→ WHAT IS REQUIRED:
Write the records out exactly as shown. No pictures.

DATASET EXCERPTS below:

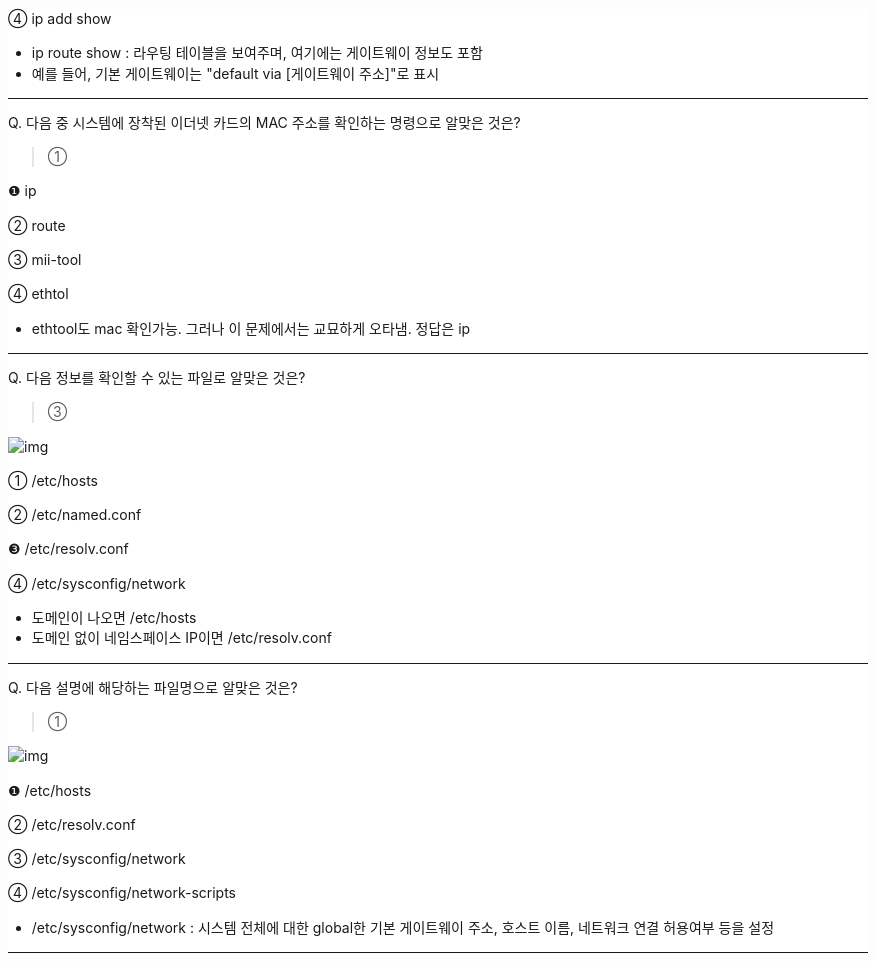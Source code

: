 ④ ip add show

- ip route show : 라우팅 테이블을 보여주며, 여기에는 게이트웨이 정보도 포함
- 예를 들어, 기본 게이트웨이는 "default via [게이트웨이 주소]"로 표시

---

Q. 다음 중 시스템에 장착된 이더넷 카드의 MAC 주소를 확인하는 명령으로 알맞은 것은?

> ①
> 

❶ ip

② route 

③ mii-tool

④ ethtol

- ethtool도 mac 확인가능. 그러나 이 문제에서는 교묘하게 오타냄. 정답은 ip

---

Q. 다음 정보를 확인할 수 있는 파일로 알맞은 것은?

> ③
> 

![img](/assets/img/exam/linux_level2/practice_tests/2023.03/39.png)

① /etc/hosts

② /etc/named.conf 

❸ /etc/resolv.conf

④ /etc/sysconfig/network

- 도메인이 나오면 /etc/hosts
- 도메인 없이 네임스페이스 IP이면 /etc/resolv.conf

---

Q. 다음 설명에 해당하는 파일명으로 알맞은 것은?

> ①
> 

![img](/assets/img/exam/linux_level2/practice_tests/2023.03/40.png)

❶ /etc/hosts

② /etc/resolv.conf 

③ /etc/sysconfig/network

④ /etc/sysconfig/network-scripts

- /etc/sysconfig/network : 시스템 전체에 대한 global한 기본 게이트웨이 주소, 호스트 이름, 네트워크 연결 허용여부 등을 설정

---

End of DATASET EXCERPTS.

→ OUTPUT BELOW:
Source code

: ④ ip add show

- ip route show : 라우팅 테이블을 보여주며, 여기에는 게이트웨이 정보도 포함
- 예를 들어, 기본 게이트웨이는 "default via [게이트웨이 주소]"로 표시

---

Q. 다음 중 시스템에 장착된 이더넷 카드의 MAC 주소를 확인하는 명령으로 알맞은 것은?

> ①
> 

❶ ip

② route 

③ mii-tool

④ ethtol

- ethtool도 mac 확인가능. 그러나 이 문제에서는 교묘하게 오타냄. 정답은 ip

---

Q. 다음 정보를 확인할 수 있는 파일로 알맞은 것은?

> ③
> 

![img](/assets/img/exam/linux_level2/practice_tests/2023.03/39.png)

① /etc/hosts

② /etc/named.conf 

❸ /etc/resolv.conf

④ /etc/sysconfig/network

- 도메인이 나오면 /etc/hosts
- 도메인 없이 네임스페이스 IP이면 /etc/resolv.conf

---

Q. 다음 설명에 해당하는 파일명으로 알맞은 것은?

> ①
> 

![img](/assets/img/exam/linux_level2/practice_tests/2023.03/40.png)

❶ /etc/hosts

② /etc/resolv.conf 

③ /etc/sysconfig/network

④ /etc/sysconfig/network-scripts

- /etc/sysconfig/network : 시스템 전체에 대한 global한 기본 게이트웨이 주소, 호스트 이름, 네트워크 연결 허용여부 등을 설정

---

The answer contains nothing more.